Exercise directions ▸ In the material below, the lines containing the word "Overview" are required; copy each of them.
Data below:
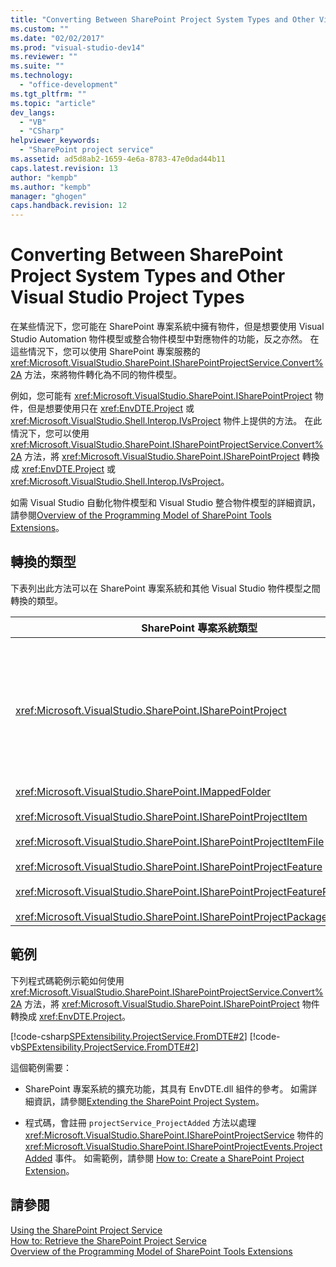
 ```yaml
---
title: "Converting Between SharePoint Project System Types and Other Visual Studio Project Types | Microsoft Docs"
ms.custom: ""
ms.date: "02/02/2017"
ms.prod: "visual-studio-dev14"
ms.reviewer: ""
ms.suite: ""
ms.technology: 
  - "office-development"
ms.tgt_pltfrm: ""
ms.topic: "article"
dev_langs: 
  - "VB"
  - "CSharp"
helpviewer_keywords: 
  - "SharePoint project service"
ms.assetid: ad5d8ab2-1659-4e6a-8783-47e0dad44b11
caps.latest.revision: 13
author: "kempb"
ms.author: "kempb"
manager: "ghogen"
caps.handback.revision: 12
---
```

# Converting Between SharePoint Project System Types and Other Visual Studio Project Types
  在某些情況下，您可能在 SharePoint 專案系統中擁有物件，但是想要使用 Visual Studio Automation 物件模型或整合物件模型中對應物件的功能，反之亦然。  在這些情況下，您可以使用 SharePoint 專案服務的 <xref:Microsoft.VisualStudio.SharePoint.ISharePointProjectService.Convert%2A> 方法，來將物件轉化為不同的物件模型。  
  
 例如，您可能有 <xref:Microsoft.VisualStudio.SharePoint.ISharePointProject> 物件，但是想要使用只在 <xref:EnvDTE.Project> 或 <xref:Microsoft.VisualStudio.Shell.Interop.IVsProject> 物件上提供的方法。  在此情況下，您可以使用 <xref:Microsoft.VisualStudio.SharePoint.ISharePointProjectService.Convert%2A> 方法，將 <xref:Microsoft.VisualStudio.SharePoint.ISharePointProject> 轉換成 <xref:EnvDTE.Project> 或 <xref:Microsoft.VisualStudio.Shell.Interop.IVsProject>。  
  
 如需 Visual Studio 自動化物件模型和 Visual Studio 整合物件模型的詳細資訊，請參閱[Overview of the Programming Model of SharePoint Tools Extensions](../sharepoint/overview-of-the-programming-model-of-sharepoint-tools-extensions.md)。  
  
## 轉換的類型  
 下表列出此方法可以在 SharePoint 專案系統和其他 Visual Studio 物件模型之間轉換的類型。  
  
|SharePoint 專案系統類型|Automation 和整合物件模型中對應的類型|  
|-----------------------|------------------------------|  
|<xref:Microsoft.VisualStudio.SharePoint.ISharePointProject>|<xref:EnvDTE.Project><br /><br /> 或<br /><br /> 專案的基礎 COM 物件所實作之 Visual Studio 整合物件模型中的任何介面。  這些類別和介面包括 <xref:Microsoft.VisualStudio.Shell.Interop.IVsHierarchy>、<xref:Microsoft.VisualStudio.Shell.Interop.IVsProject> \(或衍生介面\) 和 <xref:Microsoft.VisualStudio.Shell.Interop.IVsBuildPropertyStorage>。  如需專案所實作之主要介面的清單，請參閱[專案模型的核心元件](../extensibility/internals/project-model-core-components.md)。|  
|<xref:Microsoft.VisualStudio.SharePoint.IMappedFolder><br /><br /> <xref:Microsoft.VisualStudio.SharePoint.ISharePointProjectItem><br /><br /> <xref:Microsoft.VisualStudio.SharePoint.ISharePointProjectItemFile><br /><br /> <xref:Microsoft.VisualStudio.SharePoint.ISharePointProjectFeature><br /><br /> <xref:Microsoft.VisualStudio.SharePoint.ISharePointProjectFeatureResourceFile><br /><br /> <xref:Microsoft.VisualStudio.SharePoint.ISharePointProjectPackage>|<xref:EnvDTE.ProjectItem><br /><br /> 或<br /><br /> <xref:System.UInt32> 值 \(也稱為 VSITEMID\)，這個值會識別 <xref:Microsoft.VisualStudio.Shell.Interop.IVsHierarchy> 中包含其本身的專案成員。  這個值可以傳遞至某些 <xref:Microsoft.VisualStudio.Shell.Interop.IVsHierarchy> 方法的 *itemid* 參數。|  
  
## 範例  
 下列程式碼範例示範如何使用 <xref:Microsoft.VisualStudio.SharePoint.ISharePointProjectService.Convert%2A> 方法，將 <xref:Microsoft.VisualStudio.SharePoint.ISharePointProject> 物件轉換成 <xref:EnvDTE.Project>。  
  
 [!code-csharp[SPExtensibility.ProjectService.FromDTE#2](../snippets/csharp/VS_Snippets_OfficeSP/spextensibility.projectservice.fromdte/cs/connect.cs#2)]
 [!code-vb[SPExtensibility.ProjectService.FromDTE#2](../snippets/visualbasic/VS_Snippets_OfficeSP/spextensibility.projectservice.fromdte/vb/connect.vb#2)]  
  
 這個範例需要：  
  
-   SharePoint 專案系統的擴充功能，其具有 EnvDTE.dll 組件的參考。  如需詳細資訊，請參閱[Extending the SharePoint Project System](../sharepoint/extending-the-sharepoint-project-system.md)。  
  
-   程式碼，會註冊 `projectService_ProjectAdded` 方法以處理 <xref:Microsoft.VisualStudio.SharePoint.ISharePointProjectService> 物件的 <xref:Microsoft.VisualStudio.SharePoint.ISharePointProjectEvents.ProjectAdded> 事件。  如需範例，請參閱 [How to: Create a SharePoint Project Extension](../sharepoint/how-to-create-a-sharepoint-project-extension.md)。  
  
## 請參閱  
 [Using the SharePoint Project Service](../sharepoint/using-the-sharepoint-project-service.md)   
 [How to: Retrieve the SharePoint Project Service](../sharepoint/how-to-retrieve-the-sharepoint-project-service.md)   
 [Overview of the Programming Model of SharePoint Tools Extensions](../sharepoint/overview-of-the-programming-model-of-sharepoint-tools-extensions.md)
End of Data.
Solution for this exercise ▸
 如需 Visual Studio 自動化物件模型和 Visual Studio 整合物件模型的詳細資訊，請參閱[Overview of the Programming Model of SharePoint Tools Extensions](../sharepoint/overview-of-the-programming-model-of-sharepoint-tools-extensions.md)。  
 [Overview of the Programming Model of SharePoint Tools Extensions](../sharepoint/overview-of-the-programming-model-of-sharepoint-tools-extensions.md)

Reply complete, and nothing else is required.